No dia 4 de dezembro, depois da divulgação de uma pesquisa do Datafolha que mostrou que a aprovação do governador Geraldo Alckmin havia caído para 28% - índice que não tinha sido atingido nem com a crise hídrica -, o tucano capitulou. Preso no trânsito por um protesto dos estudantes, Voorwald ouviu no carro o governador anunciar a suspensão do projeto que ele tinha elaborado. Quando chegou à sede do governo, o secretário entregou a carta de demissão."

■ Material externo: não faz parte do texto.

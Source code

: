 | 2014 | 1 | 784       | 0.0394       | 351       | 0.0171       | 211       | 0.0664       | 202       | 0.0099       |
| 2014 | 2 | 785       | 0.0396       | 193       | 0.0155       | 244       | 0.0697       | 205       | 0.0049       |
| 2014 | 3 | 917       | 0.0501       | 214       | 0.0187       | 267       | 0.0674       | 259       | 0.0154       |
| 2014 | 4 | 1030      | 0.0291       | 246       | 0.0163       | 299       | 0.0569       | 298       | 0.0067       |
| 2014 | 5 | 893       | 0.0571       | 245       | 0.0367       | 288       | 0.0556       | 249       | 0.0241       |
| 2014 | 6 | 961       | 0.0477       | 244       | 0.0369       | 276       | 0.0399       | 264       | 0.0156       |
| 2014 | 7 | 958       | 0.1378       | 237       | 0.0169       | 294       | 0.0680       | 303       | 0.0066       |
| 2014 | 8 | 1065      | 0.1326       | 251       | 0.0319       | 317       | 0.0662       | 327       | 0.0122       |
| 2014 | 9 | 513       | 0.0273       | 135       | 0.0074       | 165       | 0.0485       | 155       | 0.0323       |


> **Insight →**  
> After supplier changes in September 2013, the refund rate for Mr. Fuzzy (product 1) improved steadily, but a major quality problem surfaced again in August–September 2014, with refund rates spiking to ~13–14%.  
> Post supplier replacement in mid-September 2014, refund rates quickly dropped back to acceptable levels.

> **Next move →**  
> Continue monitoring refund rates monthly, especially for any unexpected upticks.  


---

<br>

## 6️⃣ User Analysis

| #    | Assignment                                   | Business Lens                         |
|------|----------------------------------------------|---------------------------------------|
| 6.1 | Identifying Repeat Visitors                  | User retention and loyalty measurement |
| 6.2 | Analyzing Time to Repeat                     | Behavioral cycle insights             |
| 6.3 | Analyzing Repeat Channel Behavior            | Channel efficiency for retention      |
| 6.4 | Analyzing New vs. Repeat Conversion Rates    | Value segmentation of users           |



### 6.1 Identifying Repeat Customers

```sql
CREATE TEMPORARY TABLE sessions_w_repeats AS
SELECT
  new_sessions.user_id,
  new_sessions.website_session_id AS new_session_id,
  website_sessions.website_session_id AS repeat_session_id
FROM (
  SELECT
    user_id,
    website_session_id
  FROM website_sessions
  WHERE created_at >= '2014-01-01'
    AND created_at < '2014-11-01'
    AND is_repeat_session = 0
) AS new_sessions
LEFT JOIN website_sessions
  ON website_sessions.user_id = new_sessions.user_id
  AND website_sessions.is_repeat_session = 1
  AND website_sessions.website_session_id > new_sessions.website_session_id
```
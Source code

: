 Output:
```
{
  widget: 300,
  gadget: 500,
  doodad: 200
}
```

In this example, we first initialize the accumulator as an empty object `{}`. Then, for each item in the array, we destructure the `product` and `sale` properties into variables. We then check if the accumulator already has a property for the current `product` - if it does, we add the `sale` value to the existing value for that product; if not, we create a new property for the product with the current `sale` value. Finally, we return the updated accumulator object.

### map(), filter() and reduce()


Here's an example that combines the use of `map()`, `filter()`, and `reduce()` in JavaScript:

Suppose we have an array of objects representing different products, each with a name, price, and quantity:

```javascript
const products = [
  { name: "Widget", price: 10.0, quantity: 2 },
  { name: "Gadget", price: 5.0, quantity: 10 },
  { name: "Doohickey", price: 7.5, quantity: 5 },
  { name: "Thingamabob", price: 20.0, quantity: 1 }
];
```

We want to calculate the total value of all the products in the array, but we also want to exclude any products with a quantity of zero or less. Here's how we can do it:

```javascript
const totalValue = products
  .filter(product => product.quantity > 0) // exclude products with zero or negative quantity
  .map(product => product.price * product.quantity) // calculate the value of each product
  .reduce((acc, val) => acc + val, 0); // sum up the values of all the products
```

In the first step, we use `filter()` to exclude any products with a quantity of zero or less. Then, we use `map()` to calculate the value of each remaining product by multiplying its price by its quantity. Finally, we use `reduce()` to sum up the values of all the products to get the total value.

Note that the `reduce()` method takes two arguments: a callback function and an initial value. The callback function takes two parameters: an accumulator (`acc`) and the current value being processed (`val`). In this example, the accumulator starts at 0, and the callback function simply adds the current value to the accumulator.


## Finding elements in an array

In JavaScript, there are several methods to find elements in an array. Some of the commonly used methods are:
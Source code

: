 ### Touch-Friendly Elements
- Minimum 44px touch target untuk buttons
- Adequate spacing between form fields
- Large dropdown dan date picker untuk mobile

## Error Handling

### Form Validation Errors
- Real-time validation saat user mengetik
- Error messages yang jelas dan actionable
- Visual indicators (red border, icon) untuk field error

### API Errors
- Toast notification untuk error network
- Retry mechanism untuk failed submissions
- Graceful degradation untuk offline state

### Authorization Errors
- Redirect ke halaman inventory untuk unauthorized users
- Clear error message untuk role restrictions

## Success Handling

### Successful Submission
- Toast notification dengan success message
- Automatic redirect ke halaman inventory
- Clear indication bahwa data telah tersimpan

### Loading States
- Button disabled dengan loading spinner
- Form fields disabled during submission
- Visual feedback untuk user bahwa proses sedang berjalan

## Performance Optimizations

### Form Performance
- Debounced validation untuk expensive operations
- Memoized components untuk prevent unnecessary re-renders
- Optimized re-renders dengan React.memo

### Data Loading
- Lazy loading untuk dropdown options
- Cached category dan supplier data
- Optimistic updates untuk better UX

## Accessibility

"Como havia muito o propósito do movimento já era outro, o recuo do governador de nada adiantou - mais de uma centena de escolas continua ocupada. Na noite de quarta-feira, arruaceiros misturados a estudantes tomaram as ruas do centro de São Paulo, atearam fogo a sacos de lixo, depredaram orelhões e atiraram pedras contra policiais no pior confronto já registrado desde o início das manifestações.
O governo falhou ao achar que o tempo e os méritos do projeto acalmariam os protestos. E falhou sobretudo ao subestimar o faro de oportunistas políticos interessados em defender sua agenda partidária à custa dos estudantes. O resultado é que, por um tempo indeterminado, os cofres públicos do estado continuarão a bancar gastos desnecessários, escolas e classes permanecerão ociosas e o sistema escolar paulista perderá a chance de dar um merecido e necessário salto de qualidade."


A matéria acima foi retirada da revista VEJA - edição 2 456 - Ano 48 - nº 50, págs. 84, 85 e 86. 16 de dezembro de 2015. Todos os direitos autorais são reservados exclusivamente à revista VEJA e a Editora Abril.